I'd read the study as showing kids who end up psychotic often have smoked (or otherwise used) marijuana.
The second article cited was from the Archives of General Psychiatry, again a 2011 publication and was a meta-analysis (a study of a number of articles). The authors reviewed a large number of published research studies, picked 83 of them which met their standards for inclusion and pooled the results for statistical purposes.
That's a common way to look at data in order to have enough of it to reach a significant conclusion, which in this case was that the age of onset of psychosis was 2.7 years younger in the group who used cannabis.

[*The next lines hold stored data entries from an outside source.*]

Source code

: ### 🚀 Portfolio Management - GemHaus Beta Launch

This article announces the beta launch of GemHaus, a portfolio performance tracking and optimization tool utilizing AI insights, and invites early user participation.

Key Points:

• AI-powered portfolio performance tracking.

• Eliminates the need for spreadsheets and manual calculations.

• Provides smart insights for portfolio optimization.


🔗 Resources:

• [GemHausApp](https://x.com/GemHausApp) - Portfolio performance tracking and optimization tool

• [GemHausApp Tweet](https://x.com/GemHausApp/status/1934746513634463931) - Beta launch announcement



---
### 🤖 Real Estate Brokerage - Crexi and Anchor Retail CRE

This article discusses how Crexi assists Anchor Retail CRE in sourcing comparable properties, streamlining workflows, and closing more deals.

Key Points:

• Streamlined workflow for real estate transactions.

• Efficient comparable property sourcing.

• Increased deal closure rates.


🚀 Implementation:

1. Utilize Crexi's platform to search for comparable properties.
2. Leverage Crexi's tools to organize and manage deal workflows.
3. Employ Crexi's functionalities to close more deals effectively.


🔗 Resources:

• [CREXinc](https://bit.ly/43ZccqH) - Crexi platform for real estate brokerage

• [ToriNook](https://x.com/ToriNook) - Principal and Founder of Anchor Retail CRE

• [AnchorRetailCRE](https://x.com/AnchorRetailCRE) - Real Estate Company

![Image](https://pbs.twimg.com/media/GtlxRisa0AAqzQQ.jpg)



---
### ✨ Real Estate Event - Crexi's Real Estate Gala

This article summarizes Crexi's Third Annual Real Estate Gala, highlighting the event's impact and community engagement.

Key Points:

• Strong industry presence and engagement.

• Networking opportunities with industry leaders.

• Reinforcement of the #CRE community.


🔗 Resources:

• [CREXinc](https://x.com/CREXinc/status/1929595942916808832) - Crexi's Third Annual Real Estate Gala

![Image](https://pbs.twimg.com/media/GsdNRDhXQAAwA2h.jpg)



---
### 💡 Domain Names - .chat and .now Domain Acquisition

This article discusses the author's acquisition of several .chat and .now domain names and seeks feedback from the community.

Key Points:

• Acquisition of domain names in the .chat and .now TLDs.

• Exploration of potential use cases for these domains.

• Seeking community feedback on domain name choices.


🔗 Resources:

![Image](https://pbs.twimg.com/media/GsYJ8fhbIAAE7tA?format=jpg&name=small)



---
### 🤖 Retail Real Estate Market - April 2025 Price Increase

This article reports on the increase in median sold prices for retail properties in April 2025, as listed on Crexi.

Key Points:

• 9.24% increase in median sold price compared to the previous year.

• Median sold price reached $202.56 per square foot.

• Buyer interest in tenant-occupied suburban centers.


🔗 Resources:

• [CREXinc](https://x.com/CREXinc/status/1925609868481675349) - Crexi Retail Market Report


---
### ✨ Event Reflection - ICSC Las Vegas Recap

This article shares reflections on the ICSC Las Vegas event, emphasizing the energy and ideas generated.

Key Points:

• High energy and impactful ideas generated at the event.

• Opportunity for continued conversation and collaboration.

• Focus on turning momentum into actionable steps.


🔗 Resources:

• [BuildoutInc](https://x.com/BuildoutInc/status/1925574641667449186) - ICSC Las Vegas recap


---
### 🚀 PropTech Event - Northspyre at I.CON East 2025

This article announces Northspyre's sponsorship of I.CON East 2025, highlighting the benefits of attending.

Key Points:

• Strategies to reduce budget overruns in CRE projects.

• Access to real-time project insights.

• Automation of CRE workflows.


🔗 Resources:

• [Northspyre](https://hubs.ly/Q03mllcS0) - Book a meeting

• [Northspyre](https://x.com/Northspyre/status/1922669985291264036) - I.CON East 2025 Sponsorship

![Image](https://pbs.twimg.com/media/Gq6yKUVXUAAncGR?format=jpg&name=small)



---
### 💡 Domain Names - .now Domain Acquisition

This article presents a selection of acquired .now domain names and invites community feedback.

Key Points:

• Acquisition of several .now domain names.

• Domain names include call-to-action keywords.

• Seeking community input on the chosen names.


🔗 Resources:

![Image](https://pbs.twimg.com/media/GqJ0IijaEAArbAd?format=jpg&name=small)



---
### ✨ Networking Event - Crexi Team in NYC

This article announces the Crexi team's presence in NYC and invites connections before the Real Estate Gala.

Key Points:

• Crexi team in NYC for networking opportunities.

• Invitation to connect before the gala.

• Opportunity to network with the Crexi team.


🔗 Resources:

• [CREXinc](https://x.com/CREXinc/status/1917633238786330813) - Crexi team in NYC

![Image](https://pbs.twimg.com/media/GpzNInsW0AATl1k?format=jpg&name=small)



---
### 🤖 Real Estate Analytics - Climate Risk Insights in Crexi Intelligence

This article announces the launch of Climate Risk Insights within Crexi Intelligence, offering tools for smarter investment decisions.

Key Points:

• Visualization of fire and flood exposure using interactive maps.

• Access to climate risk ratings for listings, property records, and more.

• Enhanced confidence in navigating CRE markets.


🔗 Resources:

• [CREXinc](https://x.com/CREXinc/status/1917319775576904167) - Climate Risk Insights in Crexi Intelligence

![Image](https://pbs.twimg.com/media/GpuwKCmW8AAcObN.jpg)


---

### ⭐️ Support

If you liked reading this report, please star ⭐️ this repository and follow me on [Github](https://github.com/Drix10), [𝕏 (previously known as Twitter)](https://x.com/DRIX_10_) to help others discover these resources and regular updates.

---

Once again, that's only an association, but not a proof of causation.
The third article came from Lancet (in 1987) and was the result of long-term followup of 45,550 Swedish military conscripts. Those who had smoked pot more than fifty times had a much higher rate of developing serious mental illness.
I want to go back to the blog in Harvard Health Publication, because here's where I have to differ with the author. Her statement that, "So far, this research shows only an association between smoking pot and developing psychosis or schizophrenia later on" makes sense; she admits the data don't prove marijuana causes psychosis.
But in the very next paragraph, she compares this research to that on cigarette smoking first being noted to be associated with lung cancer and later found to be a major cause of that disease.
Don't get me wrong; today's marijuana is reputed to be much stronger than that which was around when I was a young research fellow and volunteered time at the Long Beach Free Clinic. And some of the studies I've read in the last week would certainly make me want to caution a teenager with a family history of schizophrenia that pot smoking is really risky for them.
Maybe we're going to see an epidemic of the disease in those of our younger generation who smoke marijuana and don't any family history of schizophrenia or other major mental illness.
But I sure haven't see any data yet that convinces me that's going to happen.